Except for the parser, we won't get a usable program without a parser and LR parsing is pretty much all there is, since LL is a subset of LR. A more general category would be shift-reduce. There are some interesting non-deterministic parsers like GLL (2), GLR, Marpa, Viterbi, ALL(*), etc. DMS Software Reengineering Toolkit claims to use GLR for pretty much all mainstream programming languages. All the courses I've seen use parser generators or hand-rolled recursive descent. The Marpa guy wrote a timeline which seems pretty accurate. He calls CYK "Sakai's Algorithm", a paper shows the only time it outperforms Earley is with
A -> a | AA
grammar due to state explosion. A small but significant subproblem is layout parsing, whitespace and so forth; this paper and related work seems relevant and efficient.Processing a raw AST by itself is hard work, so a compiler also has auxiliary data structures such as symbol tables, import graphs, and type annotations. This paper coins the term program object model (POM) for the object model representing a program in the compiler.
Left out of compiler courses are the standard features of any program: logging, options, error messages, monitoring and debugging.
For compilers in particular though, once a language breaks out of the few-month-throwaway death trap, the language itself pretty much fossilizes and then the standard library begins to evolve and grow. Most closely linked is the runtime system, which specifies a loose collection of calling conventions, bytecode interpretation, and memory management. Another way to look at it is that interpreters are just compilers with really big run-time systems. In fact we can formalize this with the Futamura projections by introducing the notion of a "specializer".

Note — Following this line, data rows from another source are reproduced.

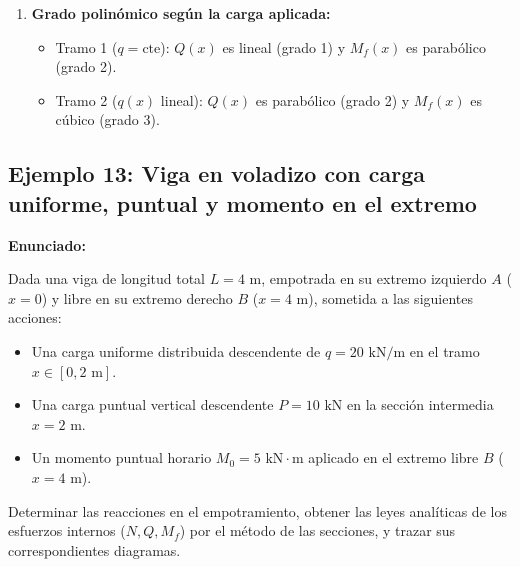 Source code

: {\begin{enumerate}
        \item \textbf{Grado polinómico según la carga aplicada:}
              \begin{itemize}
                  \item Tramo 1 ($q = \text{cte}$): $Q(x)$ es lineal (grado 1) y $M_f(x)$ es parabólico (grado 2).
                  \item Tramo 2 ($q(x)$ lineal): $Q(x)$ es parabólico (grado 2) y $M_f(x)$ es cúbico (grado 3).
              \end{itemize}
    \end{enumerate}
}

\subsection{Ejemplo 13: Viga en voladizo con carga uniforme, puntual y momento en el extremo}

\textbf{Enunciado:}

Dada una viga de longitud total $L = 4\text{ m}$, empotrada en su extremo izquierdo $A$ ($x = 0$) y libre en su extremo derecho $B$ ($x = 4\text{ m}$), sometida a las siguientes acciones:
\begin{itemize}
    \item Una carga uniforme distribuida descendente de $q = 20\text{ kN/m}$ en el tramo $x \in [0, 2\text{ m}]$.
    \item Una carga puntual vertical descendente $P = 10\text{ kN}$ en la sección intermedia $x = 2\text{ m}$.
    \item Un momento puntual horario $M_0 = 5\text{ kN}\cdot\text{m}$ aplicado en el extremo libre $B$ ($x = 4\text{ m}$).
\end{itemize}

Determinar las reacciones en el empotramiento, obtener las leyes analíticas de los esfuerzos internos ($N, Q, M_f$) por el método de las secciones, y trazar sus correspondientes diagramas.

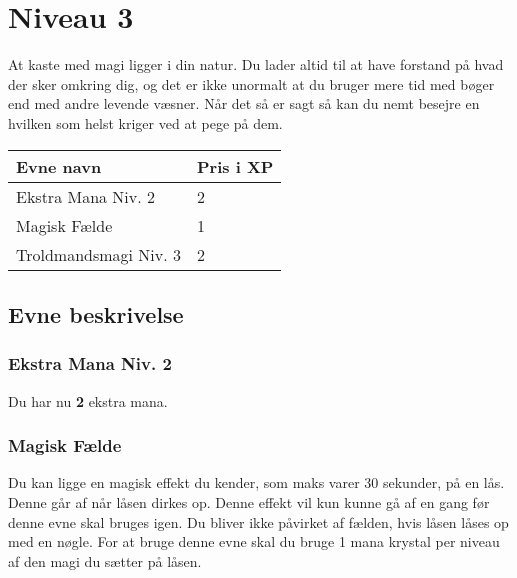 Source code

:\chapter*{Niveau 3}
At kaste med magi ligger i din natur. Du lader altid til at have forstand på hvad der sker omkring dig, og det er ikke unormalt at du bruger mere tid med bøger end med andre levende væsner. Når det så er sagt så kan du nemt besejre en hvilken som helst kriger ved at pege på dem.

\begin{table}[H]
    \centering
    \begin{tabular}{|p{}|p{}|}
    \rowcolor{cerulean!80}\hline
        Evne navn & Pris i XP \\\hline
        Ekstra Mana Niv. 2 & 2\\\hline
        Magisk Fælde & 1\\\hline 
        Troldmandsmagi Niv. 3 & 2\\\hline
    \end{tabular}
\end{table}
\section*{Evne beskrivelse}

\subsection*{Ekstra Mana Niv. 2} 
Du har nu \textbf{2} ekstra mana.


\subsection*{Magisk Fælde}
Du kan ligge en magisk effekt du kender, som maks varer 30 sekunder, på en lås. Denne går af når låsen dirkes op. Denne effekt vil kun kunne gå af en gang før denne evne skal bruges igen. Du bliver ikke påvirket af fælden, hvis låsen låses op med en nøgle. For at bruge denne evne skal du bruge 1 mana krystal per niveau af den magi du sætter på låsen.


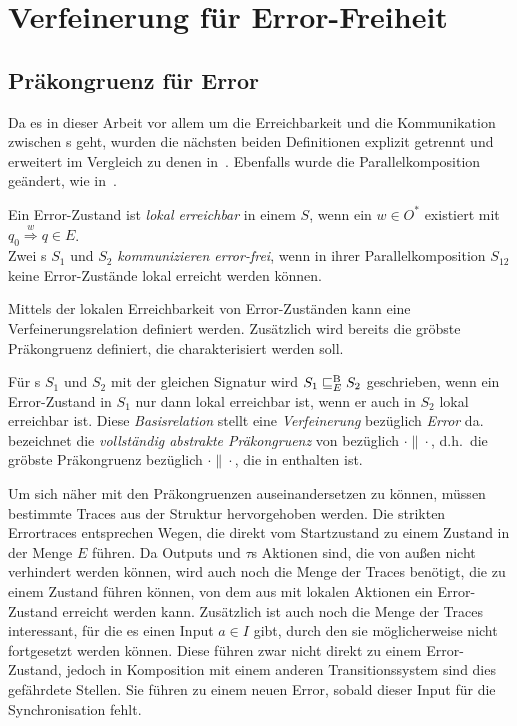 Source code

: \chapter{Verfeinerung für Error-Freiheit}

\section{Präkongruenz für Error}

Da es in dieser Arbeit vor allem um die Erreichbarkeit und die Kommunikation
zwischen \EIO{}s geht, wurden die nächsten beiden Definitionen explizit
getrennt und erweitert im Vergleich zu denen in~\cite{Vogler2014EIO}. Ebenfalls
wurde die Parallelkomposition geändert, wie in~\cite{Schlosser2012BA}.

\begin{Def}
  Ein Error-Zustand ist \emph{lokal erreichbar} in einem \EIO{} $S$, wenn ein
  $w\in O^*$ existiert mit $q_0 \overset{w}{\Rightarrow} q\in E$.\\
  Zwei \EIO{}s $S_1$ und $S_2$ \emph{kommunizieren error-frei}, wenn in ihrer
  Parallelkomposition $S_{12}$ keine Error-Zustände lokal erreicht werden können.
\end{Def}

Mittels der lokalen Erreichbarkeit von Error-Zuständen kann eine
Verfeinerungsrelation definiert werden. Zusätzlich wird bereits die
gröbste Präkongruenz definiert, die charakterisiert werden soll.

\begin{Def}
\label{DefErrorBasisrel}
  Für \EIO{}s $S_1$ und $S_2$ mit der gleichen Signatur wird
  $S_1\sqsubseteq _E^\mathrm{B} S_2$ geschrieben, wenn ein Error-Zustand in $S_1$ nur dann lokal erreichbar ist, wenn er
  auch in $S_2$ lokal erreichbar ist. Diese \emph{Basisrelation} stellt eine
  \emph{Verfeinerung} bezüglich \emph{Error} da.\\
  \ECRel{} bezeichnet die \emph{vollständig abstrakte Präkongruenz} von \EBRel{}
  bezüglich $\cdot\|\cdot$, d.h.\ die gröbste Präkongruenz bezüglich
  $\cdot\|\cdot$, die in \EBRel{} enthalten ist.
\end{Def}

Um sich näher mit den Präkongruenzen auseinandersetzen zu können, müssen bestimmte Traces
aus der Struktur hervorgehoben werden. Die strikten Errortraces entsprechen Wegen, die
direkt vom Startzustand zu einem Zustand in der Menge $E$ führen. Da Outputs
und $\tau$s Aktionen
sind, die von außen nicht verhindert werden können, wird auch noch die
Menge der Traces benötigt, die zu einem Zustand führen können, von dem aus mit lokalen Aktionen
ein Error-Zustand erreicht werden kann. Zusätzlich ist auch noch die Menge der Traces
interessant, für die es einen Input $a\in I$ gibt, durch den sie möglicherweise nicht
fortgesetzt werden können. Diese führen zwar nicht direkt zu einem
Error-Zustand,
jedoch in Komposition mit einem anderen Transitionssystem sind
dies gefährdete Stellen. Sie führen zu einem neuen Error, sobald dieser Input
für die Synchronisation fehlt.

Concurrency is interesting, and in today's multi-core world probably a necessity. Task graphs are definitely something to keep in mind, at a course-grained level. The other kind of concurrency is basically databases, where STM shines, when data isn't just being processed but has to be shared. Both of these end up in the runtime system usually.
A key component at this stage is motivation. It's not like anyone's paying for programming language design. The value of the top programming languages lies in their extensive test suites, documentation, and optimizations for performance, which are basically self-fulfilling prophecies. More people use it, the tests/docs/speed improves, rinse and repeat.
It would be nice if machine learning could just take test suites and produce a compiler. Test suites are easy to write and modify, refactoring is as simple as overwriting the expected results with what the compiler says, and test cases are small and self-contained so the amount of context/experience needed is small as well.
Repositories are log-normal sized. But the mean size is a factor of what programming language is used; Java programs are bigger.
Documenting decisions is a key point in software development. Without documentation, there's no way to go back and revisit the decision except by extensive refactoring and commit log inspection.